By Jefferson Navicky

the last of your junior year of high school,

after you lost in the Regional Semifinals

on a half court buzzer beater

that may or may not have been after the buzzer,

but regardless, you sit in the locker room.

 

No one on the team speaks. You always resent the expectation

that loss should affect you so much, how coaches

want you to take each one as a mortal blow.

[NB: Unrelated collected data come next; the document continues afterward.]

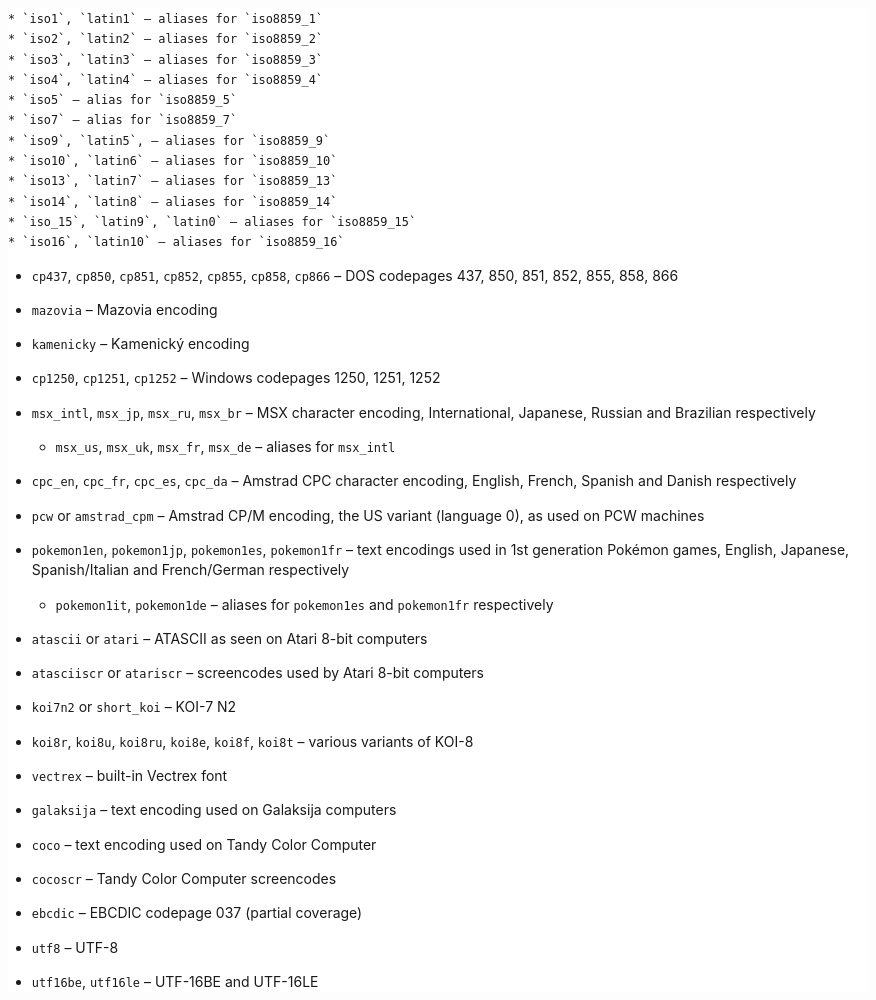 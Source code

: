     * `iso1`, `latin1` – aliases for `iso8859_1`
    * `iso2`, `latin2` – aliases for `iso8859_2`
    * `iso3`, `latin3` – aliases for `iso8859_3`
    * `iso4`, `latin4` – aliases for `iso8859_4`
    * `iso5` – alias for `iso8859_5`
    * `iso7` – alias for `iso8859_7`
    * `iso9`, `latin5`, – aliases for `iso8859_9`
    * `iso10`, `latin6` – aliases for `iso8859_10`
    * `iso13`, `latin7` – aliases for `iso8859_13`
    * `iso14`, `latin8` – aliases for `iso8859_14`
    * `iso_15`, `latin9`, `latin0` – aliases for `iso8859_15`
    * `iso16`, `latin10` – aliases for `iso8859_16`

* `cp437`, `cp850`, `cp851`, `cp852`, `cp855`, `cp858`, `cp866` –
DOS codepages 437, 850, 851, 852, 855, 858, 866

* `mazovia` – Mazovia encoding

* `kamenicky` – Kamenický encoding

* `cp1250`, `cp1251`, `cp1252` – Windows codepages 1250, 1251, 1252

* `msx_intl`, `msx_jp`, `msx_ru`, `msx_br` – MSX character encoding, International, Japanese, Russian and Brazilian respectively

    * `msx_us`, `msx_uk`, `msx_fr`, `msx_de` – aliases for `msx_intl`
    
* `cpc_en`, `cpc_fr`, `cpc_es`, `cpc_da` – Amstrad CPC character encoding, English, French, Spanish and Danish respectively

* `pcw` or `amstrad_cpm` – Amstrad CP/M encoding, the US variant (language 0), as used on PCW machines

* `pokemon1en`, `pokemon1jp`, `pokemon1es`, `pokemon1fr` – text encodings used in 1st generation Pokémon games,
English, Japanese, Spanish/Italian and French/German respectively

    * `pokemon1it`, `pokemon1de` – aliases for `pokemon1es` and `pokemon1fr` respectively
 
* `atascii` or `atari` – ATASCII as seen on Atari 8-bit computers
 
* `atasciiscr` or `atariscr` – screencodes used by Atari 8-bit computers

* `koi7n2` or `short_koi` – KOI-7 N2

* `koi8r`, `koi8u`, `koi8ru`, `koi8e`, `koi8f`, `koi8t` – various variants of KOI-8

* `vectrex` – built-in Vectrex font

* `galaksija` – text encoding used on Galaksija computers

* `coco` – text encoding used on Tandy Color Computer

* `cocoscr` – Tandy Color Computer screencodes

* `ebcdic` – EBCDIC codepage 037 (partial coverage)

* `utf8` – UTF-8

* `utf16be`, `utf16le` – UTF-16BE and UTF-16LE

You should pout, get mad, go for blood,

but of course you don’t, and when the coach is spitting in your face,

screaming about revenge and its importance, you think, “I don’t

care about you and never will.”

 

After the game

the last of your senior year of high school,

after you lost in the District Semifinals

on your failed three-point play that wasn’t even close,

you sit again in the locker room,

a different locker room, but the setting of loss

is always the same. No matter Steubenville or Athens,

the aftermath is always silent.

 

Later, when you’re older, loss will mean more.

No longer winning and losing, but instead,

people dead, family, friends gone far away, dreams of what you

thought you’d be, who would applaud you, what award you’d win.

 

But now, after the game, you’re the first one

to the showers, the first to dress, because you

are so relieved to be done. You are ready

for what’s to come, higher stakes, other seasons,

and in fact, you tell yourself, you’re ready to meet it all head on,

as only the young can when they’re certain they can handle anything.